EXERCISE:
Repeat the material below exactly, line for line.

◆ ◆ ◆

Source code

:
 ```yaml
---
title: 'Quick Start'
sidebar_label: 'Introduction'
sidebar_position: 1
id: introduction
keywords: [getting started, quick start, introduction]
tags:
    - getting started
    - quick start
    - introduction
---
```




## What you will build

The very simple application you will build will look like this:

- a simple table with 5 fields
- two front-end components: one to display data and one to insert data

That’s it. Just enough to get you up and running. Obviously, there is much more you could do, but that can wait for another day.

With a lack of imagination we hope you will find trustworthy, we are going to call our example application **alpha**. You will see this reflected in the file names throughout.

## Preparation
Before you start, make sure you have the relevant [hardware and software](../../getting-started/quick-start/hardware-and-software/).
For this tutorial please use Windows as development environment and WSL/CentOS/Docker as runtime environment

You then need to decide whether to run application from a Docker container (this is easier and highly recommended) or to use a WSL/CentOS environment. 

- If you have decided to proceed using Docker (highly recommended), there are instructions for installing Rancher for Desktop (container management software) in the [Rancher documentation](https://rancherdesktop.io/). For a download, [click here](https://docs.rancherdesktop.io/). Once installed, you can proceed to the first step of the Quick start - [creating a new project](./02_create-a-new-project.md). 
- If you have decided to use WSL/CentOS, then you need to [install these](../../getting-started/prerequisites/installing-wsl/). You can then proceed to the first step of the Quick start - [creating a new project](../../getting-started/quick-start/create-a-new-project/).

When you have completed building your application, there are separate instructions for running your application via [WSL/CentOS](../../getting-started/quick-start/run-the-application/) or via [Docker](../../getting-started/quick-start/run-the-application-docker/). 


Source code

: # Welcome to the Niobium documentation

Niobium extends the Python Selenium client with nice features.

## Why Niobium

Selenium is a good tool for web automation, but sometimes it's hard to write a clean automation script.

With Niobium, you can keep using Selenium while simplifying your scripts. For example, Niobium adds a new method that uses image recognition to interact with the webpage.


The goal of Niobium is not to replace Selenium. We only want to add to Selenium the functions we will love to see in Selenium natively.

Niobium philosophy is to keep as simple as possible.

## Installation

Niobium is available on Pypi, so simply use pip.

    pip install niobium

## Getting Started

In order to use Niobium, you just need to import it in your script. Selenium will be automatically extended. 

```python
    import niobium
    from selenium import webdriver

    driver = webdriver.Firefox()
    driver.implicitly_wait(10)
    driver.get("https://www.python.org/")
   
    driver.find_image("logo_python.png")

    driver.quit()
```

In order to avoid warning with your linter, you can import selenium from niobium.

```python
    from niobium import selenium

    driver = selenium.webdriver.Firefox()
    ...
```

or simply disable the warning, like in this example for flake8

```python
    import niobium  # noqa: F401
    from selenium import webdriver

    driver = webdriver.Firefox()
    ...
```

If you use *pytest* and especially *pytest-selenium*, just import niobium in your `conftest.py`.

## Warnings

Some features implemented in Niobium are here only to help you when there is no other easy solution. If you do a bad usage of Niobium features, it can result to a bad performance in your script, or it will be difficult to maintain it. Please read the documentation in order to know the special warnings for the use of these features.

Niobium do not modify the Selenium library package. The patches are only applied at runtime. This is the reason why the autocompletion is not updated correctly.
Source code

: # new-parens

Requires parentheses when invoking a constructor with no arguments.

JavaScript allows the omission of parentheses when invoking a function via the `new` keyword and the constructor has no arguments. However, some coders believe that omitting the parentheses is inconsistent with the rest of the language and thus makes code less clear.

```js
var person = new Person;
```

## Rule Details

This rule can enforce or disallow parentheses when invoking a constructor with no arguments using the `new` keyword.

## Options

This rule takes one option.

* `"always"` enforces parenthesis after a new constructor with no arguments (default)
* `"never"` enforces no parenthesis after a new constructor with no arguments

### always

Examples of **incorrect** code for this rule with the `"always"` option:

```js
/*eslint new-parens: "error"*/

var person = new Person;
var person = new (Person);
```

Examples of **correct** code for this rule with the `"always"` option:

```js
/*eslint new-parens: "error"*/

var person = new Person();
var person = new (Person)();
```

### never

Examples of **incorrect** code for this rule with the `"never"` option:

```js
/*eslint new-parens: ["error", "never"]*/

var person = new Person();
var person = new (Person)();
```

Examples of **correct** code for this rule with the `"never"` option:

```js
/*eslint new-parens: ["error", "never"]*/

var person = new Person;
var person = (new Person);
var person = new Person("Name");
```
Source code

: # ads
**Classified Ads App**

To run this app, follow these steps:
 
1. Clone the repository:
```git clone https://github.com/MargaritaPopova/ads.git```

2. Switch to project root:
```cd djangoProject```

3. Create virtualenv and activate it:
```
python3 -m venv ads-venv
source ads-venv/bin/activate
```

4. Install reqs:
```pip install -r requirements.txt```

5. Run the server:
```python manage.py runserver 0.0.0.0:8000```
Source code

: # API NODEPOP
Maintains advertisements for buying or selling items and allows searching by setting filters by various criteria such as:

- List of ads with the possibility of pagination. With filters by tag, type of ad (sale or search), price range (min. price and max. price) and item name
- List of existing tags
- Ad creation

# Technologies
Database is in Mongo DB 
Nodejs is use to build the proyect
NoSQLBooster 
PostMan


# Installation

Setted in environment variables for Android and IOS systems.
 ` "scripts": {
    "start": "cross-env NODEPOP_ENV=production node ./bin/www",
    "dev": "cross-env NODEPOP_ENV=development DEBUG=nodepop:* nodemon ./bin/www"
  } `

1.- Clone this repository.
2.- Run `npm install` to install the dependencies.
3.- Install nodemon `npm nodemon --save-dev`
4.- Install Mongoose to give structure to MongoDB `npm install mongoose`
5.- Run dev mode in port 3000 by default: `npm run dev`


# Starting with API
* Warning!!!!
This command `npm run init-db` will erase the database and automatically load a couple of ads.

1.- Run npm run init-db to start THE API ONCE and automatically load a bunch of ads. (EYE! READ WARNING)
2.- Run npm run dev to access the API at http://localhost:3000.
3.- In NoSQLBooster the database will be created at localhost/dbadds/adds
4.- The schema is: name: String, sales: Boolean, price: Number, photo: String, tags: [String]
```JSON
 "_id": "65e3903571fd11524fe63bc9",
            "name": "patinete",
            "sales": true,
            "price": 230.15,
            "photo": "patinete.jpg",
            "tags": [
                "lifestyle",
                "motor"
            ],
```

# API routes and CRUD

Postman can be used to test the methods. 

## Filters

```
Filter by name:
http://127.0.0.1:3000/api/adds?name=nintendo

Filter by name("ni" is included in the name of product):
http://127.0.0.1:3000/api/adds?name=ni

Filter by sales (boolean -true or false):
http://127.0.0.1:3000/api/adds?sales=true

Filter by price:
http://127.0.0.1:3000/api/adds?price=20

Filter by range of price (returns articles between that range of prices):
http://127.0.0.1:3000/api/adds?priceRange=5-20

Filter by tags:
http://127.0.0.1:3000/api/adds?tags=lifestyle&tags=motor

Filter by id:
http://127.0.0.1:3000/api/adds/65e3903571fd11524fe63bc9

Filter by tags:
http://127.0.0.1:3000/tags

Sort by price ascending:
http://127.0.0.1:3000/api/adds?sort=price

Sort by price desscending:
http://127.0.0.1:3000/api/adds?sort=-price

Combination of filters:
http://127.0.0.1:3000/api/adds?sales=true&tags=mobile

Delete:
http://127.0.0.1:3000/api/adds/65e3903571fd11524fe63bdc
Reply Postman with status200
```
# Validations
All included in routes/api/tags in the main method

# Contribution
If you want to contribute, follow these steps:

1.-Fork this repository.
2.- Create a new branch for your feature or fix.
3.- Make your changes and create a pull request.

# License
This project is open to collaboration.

◆ ◆ ◆

EXERCISE SOLUTION:
Source code

:
 ```yaml
---
title: 'Quick Start'
sidebar_label: 'Introduction'
sidebar_position: 1
id: introduction
keywords: [getting started, quick start, introduction]
tags:
    - getting started
    - quick start
    - introduction
---
```




## What you will build

The very simple application you will build will look like this:

- a simple table with 5 fields
- two front-end components: one to display data and one to insert data

That’s it. Just enough to get you up and running. Obviously, there is much more you could do, but that can wait for another day.

With a lack of imagination we hope you will find trustworthy, we are going to call our example application **alpha**. You will see this reflected in the file names throughout.

## Preparation
Before you start, make sure you have the relevant [hardware and software](../../getting-started/quick-start/hardware-and-software/).
For this tutorial please use Windows as development environment and WSL/CentOS/Docker as runtime environment

You then need to decide whether to run application from a Docker container (this is easier and highly recommended) or to use a WSL/CentOS environment. 

- If you have decided to proceed using Docker (highly recommended), there are instructions for installing Rancher for Desktop (container management software) in the [Rancher documentation](https://rancherdesktop.io/). For a download, [click here](https://docs.rancherdesktop.io/). Once installed, you can proceed to the first step of the Quick start - [creating a new project](./02_create-a-new-project.md). 
- If you have decided to use WSL/CentOS, then you need to [install these](../../getting-started/prerequisites/installing-wsl/). You can then proceed to the first step of the Quick start - [creating a new project](../../getting-started/quick-start/create-a-new-project/).

When you have completed building your application, there are separate instructions for running your application via [WSL/CentOS](../../getting-started/quick-start/run-the-application/) or via [Docker](../../getting-started/quick-start/run-the-application-docker/). 


Source code

: # Welcome to the Niobium documentation

Niobium extends the Python Selenium client with nice features.

## Why Niobium

Selenium is a good tool for web automation, but sometimes it's hard to write a clean automation script.

With Niobium, you can keep using Selenium while simplifying your scripts. For example, Niobium adds a new method that uses image recognition to interact with the webpage.


The goal of Niobium is not to replace Selenium. We only want to add to Selenium the functions we will love to see in Selenium natively.

Niobium philosophy is to keep as simple as possible.

## Installation

Niobium is available on Pypi, so simply use pip.

    pip install niobium

## Getting Started

In order to use Niobium, you just need to import it in your script. Selenium will be automatically extended. 

```python
    import niobium
    from selenium import webdriver

    driver = webdriver.Firefox()
    driver.implicitly_wait(10)
    driver.get("https://www.python.org/")
   
    driver.find_image("logo_python.png")

    driver.quit()
```

In order to avoid warning with your linter, you can import selenium from niobium.

```python
    from niobium import selenium

    driver = selenium.webdriver.Firefox()
    ...
```

or simply disable the warning, like in this example for flake8

```python
    import niobium  # noqa: F401
    from selenium import webdriver

    driver = webdriver.Firefox()
    ...
```

If you use *pytest* and especially *pytest-selenium*, just import niobium in your `conftest.py`.

## Warnings

Some features implemented in Niobium are here only to help you when there is no other easy solution. If you do a bad usage of Niobium features, it can result to a bad performance in your script, or it will be difficult to maintain it. Please read the documentation in order to know the special warnings for the use of these features.

Niobium do not modify the Selenium library package. The patches are only applied at runtime. This is the reason why the autocompletion is not updated correctly.
Source code

: # new-parens

Requires parentheses when invoking a constructor with no arguments.

JavaScript allows the omission of parentheses when invoking a function via the `new` keyword and the constructor has no arguments. However, some coders believe that omitting the parentheses is inconsistent with the rest of the language and thus makes code less clear.

```js
var person = new Person;
```

## Rule Details

This rule can enforce or disallow parentheses when invoking a constructor with no arguments using the `new` keyword.

## Options

This rule takes one option.

* `"always"` enforces parenthesis after a new constructor with no arguments (default)
* `"never"` enforces no parenthesis after a new constructor with no arguments

### always

Examples of **incorrect** code for this rule with the `"always"` option:

```js
/*eslint new-parens: "error"*/

var person = new Person;
var person = new (Person);
```

Examples of **correct** code for this rule with the `"always"` option:

```js
/*eslint new-parens: "error"*/

var person = new Person();
var person = new (Person)();
```

### never

Examples of **incorrect** code for this rule with the `"never"` option:

```js
/*eslint new-parens: ["error", "never"]*/

var person = new Person();
var person = new (Person)();
```

Examples of **correct** code for this rule with the `"never"` option:

```js
/*eslint new-parens: ["error", "never"]*/

var person = new Person;
var person = (new Person);
var person = new Person("Name");
```
Source code

: # ads
**Classified Ads App**

To run this app, follow these steps:
 
1. Clone the repository:
```git clone https://github.com/MargaritaPopova/ads.git```

2. Switch to project root:
```cd djangoProject```

3. Create virtualenv and activate it:
```
python3 -m venv ads-venv
source ads-venv/bin/activate
```

4. Install reqs:
```pip install -r requirements.txt```

5. Run the server:
```python manage.py runserver 0.0.0.0:8000```
Source code

: # API NODEPOP
Maintains advertisements for buying or selling items and allows searching by setting filters by various criteria such as:

- List of ads with the possibility of pagination. With filters by tag, type of ad (sale or search), price range (min. price and max. price) and item name
- List of existing tags
- Ad creation

# Technologies
Database is in Mongo DB 
Nodejs is use to build the proyect
NoSQLBooster 
PostMan


# Installation

Setted in environment variables for Android and IOS systems.
 ` "scripts": {
    "start": "cross-env NODEPOP_ENV=production node ./bin/www",
    "dev": "cross-env NODEPOP_ENV=development DEBUG=nodepop:* nodemon ./bin/www"
  } `

1.- Clone this repository.
2.- Run `npm install` to install the dependencies.
3.- Install nodemon `npm nodemon --save-dev`
4.- Install Mongoose to give structure to MongoDB `npm install mongoose`
5.- Run dev mode in port 3000 by default: `npm run dev`


# Starting with API
* Warning!!!!
This command `npm run init-db` will erase the database and automatically load a couple of ads.

1.- Run npm run init-db to start THE API ONCE and automatically load a bunch of ads. (EYE! READ WARNING)
2.- Run npm run dev to access the API at http://localhost:3000.
3.- In NoSQLBooster the database will be created at localhost/dbadds/adds
4.- The schema is: name: String, sales: Boolean, price: Number, photo: String, tags: [String]
```JSON
 "_id": "65e3903571fd11524fe63bc9",
            "name": "patinete",
            "sales": true,
            "price": 230.15,
            "photo": "patinete.jpg",
            "tags": [
                "lifestyle",
                "motor"
            ],
```

# API routes and CRUD

Postman can be used to test the methods. 

## Filters

```
Filter by name:
http://127.0.0.1:3000/api/adds?name=nintendo

Filter by name("ni" is included in the name of product):
http://127.0.0.1:3000/api/adds?name=ni

Filter by sales (boolean -true or false):
http://127.0.0.1:3000/api/adds?sales=true

Filter by price:
http://127.0.0.1:3000/api/adds?price=20

Filter by range of price (returns articles between that range of prices):
http://127.0.0.1:3000/api/adds?priceRange=5-20

Filter by tags:
http://127.0.0.1:3000/api/adds?tags=lifestyle&tags=motor

Filter by id:
http://127.0.0.1:3000/api/adds/65e3903571fd11524fe63bc9

Filter by tags:
http://127.0.0.1:3000/tags

Sort by price ascending:
http://127.0.0.1:3000/api/adds?sort=price

Sort by price desscending:
http://127.0.0.1:3000/api/adds?sort=-price

Combination of filters:
http://127.0.0.1:3000/api/adds?sales=true&tags=mobile

Delete:
http://127.0.0.1:3000/api/adds/65e3903571fd11524fe63bdc
Reply Postman with status200
```
# Validations
All included in routes/api/tags in the main method

# Contribution
If you want to contribute, follow these steps:

1.-Fork this repository.
2.- Create a new branch for your feature or fix.
3.- Make your changes and create a pull request.

# License
This project is open to collaboration.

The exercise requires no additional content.